The Digest looks at the data on food — and finds some surprises for those marketing the “food vs fuel” storyline.

Practically any day of the week — but especially on weekends — around the US, there are busy and colorful farmer’s markets.

There are 8162 of them across the country, according to the USDA. None of them sell fuel, just food — despite an alarming amount of coverage of the issue known as “food vs fuel”.

Why is that? Well, at our local supermarket this week, white corn is selling for $0.33 an ear. That works out to a value of around $16.00 per bushel — more than three times above the $5.00 per bushel price reported by USDA for Kansas City US No 2 rail White Corn.

(BTW, white corn – that’s the corn you see in the supermarket. Yellow corn, used for ethanol, is not suitable for human consumption in ear form.)

Capturing all that margin, traditionally enjoyed by the middlemen — well, that’s the economic driver for farmers to participate in local markets. Selling fruits and veggies that are too ripe or fragile — or don’t meet the size standards — for the established supply chains and packaging systems — that’s another reason.

And consumers, in turn, can get some pretty good prices as well as amazingly good, fresh food. They also draw traffic for other retailers — and in the Digest’s west coast home in Temecula, CA — we have two markets, and our local retailers are pretty jumped-up over the traffic they drive to historic Front Street and its antique and curio shops.

When it comes to fuel — well, there are co-ops around the country, too. Plenty of farmers sell product directly to local groups that make, for example, biodiesel. But there are nowhere near 8,000 of them.

One of the reasons that farmer fuel markets haven’t developed is that, in the food markets, there’s a much higher mark-up for the middlemen and the processors. There’s about a dime’s worth of corn, for example, in a $4.00 box of Corn Flakes — even though it is the dominant ingredient.

Over to the fuel markets

In the fuel markets, RBOB gasoline wholesales at $2.75 at the moment, and is retailing at $3.58 (US average) — and that includes an average of $0.495 in taxes per gallon. With taxes excluded — to make for an apples-to-apples comparison with food — the mark-up in fuels for the middlemen is around $0.33 per gallon.

That’s around 5.5 cents per pound of fuel. Now, imagine if the same kind of economics ruled in the food markets. Why, an ear of white corn, at 10.2 cents wholesale, would run 16 cents an ear retail. That’s less than half of today’s price. And imagine if you added up all the ingredients in a box of corn flakes why, the price would tumble furiously if fuel market economics applied.

You can imagine, with those kinds of economics, that if you were to construct a scaffolding of demand for corn — you’d put the consumer food markets right at the top of the pyramid. If farmers and processors could find ways to distribute more corn into the food marketplace — they surely would. They look to develop new applications all the time — one of the reasons that corn syrup has figured so prominently in US diets in recent years.

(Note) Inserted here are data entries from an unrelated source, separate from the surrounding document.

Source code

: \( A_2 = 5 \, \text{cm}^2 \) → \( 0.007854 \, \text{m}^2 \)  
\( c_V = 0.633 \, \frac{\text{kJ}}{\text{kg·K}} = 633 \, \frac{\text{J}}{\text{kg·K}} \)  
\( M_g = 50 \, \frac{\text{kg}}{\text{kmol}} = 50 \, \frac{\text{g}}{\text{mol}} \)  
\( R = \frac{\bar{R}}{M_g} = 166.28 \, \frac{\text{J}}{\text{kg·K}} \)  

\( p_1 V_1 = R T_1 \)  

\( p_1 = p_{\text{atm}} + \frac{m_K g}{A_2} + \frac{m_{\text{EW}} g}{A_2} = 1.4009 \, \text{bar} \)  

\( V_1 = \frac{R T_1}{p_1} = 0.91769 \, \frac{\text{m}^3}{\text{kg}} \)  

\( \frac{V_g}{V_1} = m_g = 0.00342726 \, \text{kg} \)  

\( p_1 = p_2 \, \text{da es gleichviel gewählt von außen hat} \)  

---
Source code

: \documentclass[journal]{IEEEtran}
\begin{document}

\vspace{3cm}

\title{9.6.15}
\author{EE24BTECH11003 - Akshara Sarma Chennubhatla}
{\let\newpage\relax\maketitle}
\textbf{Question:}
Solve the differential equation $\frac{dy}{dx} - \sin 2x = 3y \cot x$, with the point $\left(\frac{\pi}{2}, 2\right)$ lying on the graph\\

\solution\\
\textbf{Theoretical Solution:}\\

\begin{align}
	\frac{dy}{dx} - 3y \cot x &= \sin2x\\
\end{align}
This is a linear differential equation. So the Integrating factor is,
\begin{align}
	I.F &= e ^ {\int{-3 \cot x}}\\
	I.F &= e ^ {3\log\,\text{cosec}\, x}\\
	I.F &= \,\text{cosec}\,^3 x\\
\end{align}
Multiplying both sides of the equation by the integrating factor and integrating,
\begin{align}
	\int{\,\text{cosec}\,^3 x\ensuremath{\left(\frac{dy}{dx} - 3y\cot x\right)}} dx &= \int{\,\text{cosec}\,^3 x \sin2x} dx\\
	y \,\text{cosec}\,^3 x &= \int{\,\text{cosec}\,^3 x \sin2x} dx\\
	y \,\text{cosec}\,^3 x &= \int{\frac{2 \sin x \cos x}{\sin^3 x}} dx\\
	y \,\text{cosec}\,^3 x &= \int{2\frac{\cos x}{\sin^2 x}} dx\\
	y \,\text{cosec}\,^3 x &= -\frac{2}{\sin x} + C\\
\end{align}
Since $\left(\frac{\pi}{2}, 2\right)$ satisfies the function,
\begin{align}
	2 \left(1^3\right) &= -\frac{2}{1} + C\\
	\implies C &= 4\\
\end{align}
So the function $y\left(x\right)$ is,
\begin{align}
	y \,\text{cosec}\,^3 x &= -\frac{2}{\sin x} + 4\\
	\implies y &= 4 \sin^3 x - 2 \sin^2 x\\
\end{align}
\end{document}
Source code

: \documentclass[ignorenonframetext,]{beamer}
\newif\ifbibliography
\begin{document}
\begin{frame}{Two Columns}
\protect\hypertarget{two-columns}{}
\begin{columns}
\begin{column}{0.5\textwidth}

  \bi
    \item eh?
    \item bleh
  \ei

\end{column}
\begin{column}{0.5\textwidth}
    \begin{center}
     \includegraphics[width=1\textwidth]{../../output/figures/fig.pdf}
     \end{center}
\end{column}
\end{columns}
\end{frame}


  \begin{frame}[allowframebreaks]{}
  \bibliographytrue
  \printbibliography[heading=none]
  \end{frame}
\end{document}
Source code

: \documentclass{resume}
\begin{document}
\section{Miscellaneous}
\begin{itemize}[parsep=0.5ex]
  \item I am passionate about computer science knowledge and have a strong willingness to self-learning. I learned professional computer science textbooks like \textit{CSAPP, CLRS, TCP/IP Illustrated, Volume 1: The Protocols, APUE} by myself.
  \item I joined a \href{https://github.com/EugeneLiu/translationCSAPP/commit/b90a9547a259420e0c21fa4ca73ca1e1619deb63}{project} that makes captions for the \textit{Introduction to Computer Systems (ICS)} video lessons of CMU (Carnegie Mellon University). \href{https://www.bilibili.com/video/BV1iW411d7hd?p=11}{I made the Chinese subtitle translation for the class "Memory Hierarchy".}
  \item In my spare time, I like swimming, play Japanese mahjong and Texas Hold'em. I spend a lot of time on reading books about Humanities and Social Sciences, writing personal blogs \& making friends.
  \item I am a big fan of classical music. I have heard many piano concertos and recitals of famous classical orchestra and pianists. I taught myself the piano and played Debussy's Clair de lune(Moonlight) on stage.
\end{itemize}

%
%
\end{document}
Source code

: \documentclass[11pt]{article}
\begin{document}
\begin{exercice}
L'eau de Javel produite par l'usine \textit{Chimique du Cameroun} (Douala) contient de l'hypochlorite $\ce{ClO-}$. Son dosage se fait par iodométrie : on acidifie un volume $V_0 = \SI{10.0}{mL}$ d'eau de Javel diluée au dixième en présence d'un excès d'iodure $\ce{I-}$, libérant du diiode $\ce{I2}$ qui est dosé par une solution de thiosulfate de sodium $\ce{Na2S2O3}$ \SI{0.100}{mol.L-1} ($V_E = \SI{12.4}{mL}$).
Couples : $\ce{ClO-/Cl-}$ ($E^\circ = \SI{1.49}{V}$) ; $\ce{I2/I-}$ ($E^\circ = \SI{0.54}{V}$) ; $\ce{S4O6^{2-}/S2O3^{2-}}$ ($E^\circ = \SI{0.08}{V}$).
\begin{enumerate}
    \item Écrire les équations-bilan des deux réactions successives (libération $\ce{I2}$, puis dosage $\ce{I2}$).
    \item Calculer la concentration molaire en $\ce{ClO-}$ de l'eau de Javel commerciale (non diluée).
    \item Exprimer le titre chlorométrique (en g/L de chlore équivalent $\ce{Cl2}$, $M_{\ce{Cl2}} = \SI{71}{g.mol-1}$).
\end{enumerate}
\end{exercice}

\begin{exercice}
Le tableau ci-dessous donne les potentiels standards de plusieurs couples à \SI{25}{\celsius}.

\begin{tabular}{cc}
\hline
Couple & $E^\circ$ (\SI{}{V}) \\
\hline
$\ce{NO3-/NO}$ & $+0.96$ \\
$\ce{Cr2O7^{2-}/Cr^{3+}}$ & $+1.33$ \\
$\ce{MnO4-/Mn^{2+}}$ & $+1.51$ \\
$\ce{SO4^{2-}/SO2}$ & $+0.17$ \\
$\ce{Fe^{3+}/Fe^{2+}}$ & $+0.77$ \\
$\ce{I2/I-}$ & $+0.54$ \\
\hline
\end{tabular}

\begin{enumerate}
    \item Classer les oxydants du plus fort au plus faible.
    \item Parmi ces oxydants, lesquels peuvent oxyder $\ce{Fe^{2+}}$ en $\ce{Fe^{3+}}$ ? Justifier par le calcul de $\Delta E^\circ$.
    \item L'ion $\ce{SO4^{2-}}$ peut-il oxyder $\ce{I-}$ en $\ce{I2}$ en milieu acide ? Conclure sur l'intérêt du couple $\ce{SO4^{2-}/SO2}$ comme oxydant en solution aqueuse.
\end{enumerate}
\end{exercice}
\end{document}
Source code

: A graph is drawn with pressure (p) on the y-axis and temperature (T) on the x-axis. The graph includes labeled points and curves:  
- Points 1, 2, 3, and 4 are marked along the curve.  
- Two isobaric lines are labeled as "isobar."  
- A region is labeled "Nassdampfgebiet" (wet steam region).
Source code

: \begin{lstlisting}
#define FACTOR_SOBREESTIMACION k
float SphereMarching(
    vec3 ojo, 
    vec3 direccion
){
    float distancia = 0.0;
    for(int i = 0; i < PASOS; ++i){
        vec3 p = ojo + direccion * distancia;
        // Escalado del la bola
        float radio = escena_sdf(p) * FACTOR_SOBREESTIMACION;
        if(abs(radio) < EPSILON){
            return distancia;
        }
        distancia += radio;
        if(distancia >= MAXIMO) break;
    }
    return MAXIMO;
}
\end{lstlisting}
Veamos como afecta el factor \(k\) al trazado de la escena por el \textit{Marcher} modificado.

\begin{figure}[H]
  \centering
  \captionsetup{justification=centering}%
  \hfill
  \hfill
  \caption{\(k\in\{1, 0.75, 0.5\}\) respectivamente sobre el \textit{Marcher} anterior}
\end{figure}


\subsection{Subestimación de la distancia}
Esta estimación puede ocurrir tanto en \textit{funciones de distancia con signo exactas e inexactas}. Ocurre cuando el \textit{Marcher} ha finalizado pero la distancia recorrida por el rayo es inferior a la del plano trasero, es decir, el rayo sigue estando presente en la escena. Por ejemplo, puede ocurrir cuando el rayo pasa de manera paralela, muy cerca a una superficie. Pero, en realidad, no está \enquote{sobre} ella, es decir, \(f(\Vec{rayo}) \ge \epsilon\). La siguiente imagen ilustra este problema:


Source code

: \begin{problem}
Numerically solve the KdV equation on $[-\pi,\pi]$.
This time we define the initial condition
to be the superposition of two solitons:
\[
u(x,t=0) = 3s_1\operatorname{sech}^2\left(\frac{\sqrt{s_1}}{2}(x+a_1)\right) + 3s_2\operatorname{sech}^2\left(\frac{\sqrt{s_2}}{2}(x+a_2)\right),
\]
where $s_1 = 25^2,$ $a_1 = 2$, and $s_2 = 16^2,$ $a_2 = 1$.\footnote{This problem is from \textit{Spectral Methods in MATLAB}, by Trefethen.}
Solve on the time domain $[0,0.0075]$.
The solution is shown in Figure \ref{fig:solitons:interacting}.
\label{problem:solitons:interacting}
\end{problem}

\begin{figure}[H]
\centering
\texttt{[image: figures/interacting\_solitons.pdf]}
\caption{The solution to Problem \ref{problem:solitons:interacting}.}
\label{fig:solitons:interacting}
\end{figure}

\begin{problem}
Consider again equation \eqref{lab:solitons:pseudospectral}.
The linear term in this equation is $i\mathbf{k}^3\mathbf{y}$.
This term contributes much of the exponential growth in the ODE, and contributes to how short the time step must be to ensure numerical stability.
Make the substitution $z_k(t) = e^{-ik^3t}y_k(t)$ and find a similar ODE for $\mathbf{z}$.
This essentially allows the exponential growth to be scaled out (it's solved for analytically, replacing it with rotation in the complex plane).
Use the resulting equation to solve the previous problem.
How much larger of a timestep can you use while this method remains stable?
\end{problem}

Fuel — well, it’s not exactly an afterthought — but there’s far less profit available to the supply chain, delivering biofuels than delivering foods. It’s an important market, but an entirely secondary one — designed to take excess corn production, provide it a market, and thereby help farmers get economies of scale and establish a floor price for corn so that overproduction doesn’t lead to massive price cuts — the kind seen in the 1980s during the years of Farm Aid.

Those kind of crises — well, it’s in everyone’s interest to avoid them. They lead to financial crises in the Heartland, and can trigger pretty massive relief payments to farmers designed to keep them in business. No one needs the US agricultural system to go under. No one has a strategic interest, here or abroad, in reducing global food security.

Speaking of food security, there’s an argument going around that biofuels cause food prices to skyrocket, and cause global starvation and hunger.

Hunger and corn: the data

Let’s look at the data on yellow corn.

The September yellow corn contract on CBOT is running $4.50 — adjusted for inflation since 2007, when RFS2 was passed, that works out to $4.05 in 2007 dollars. Corn that year sold for $4.20 on average, according to the USDA.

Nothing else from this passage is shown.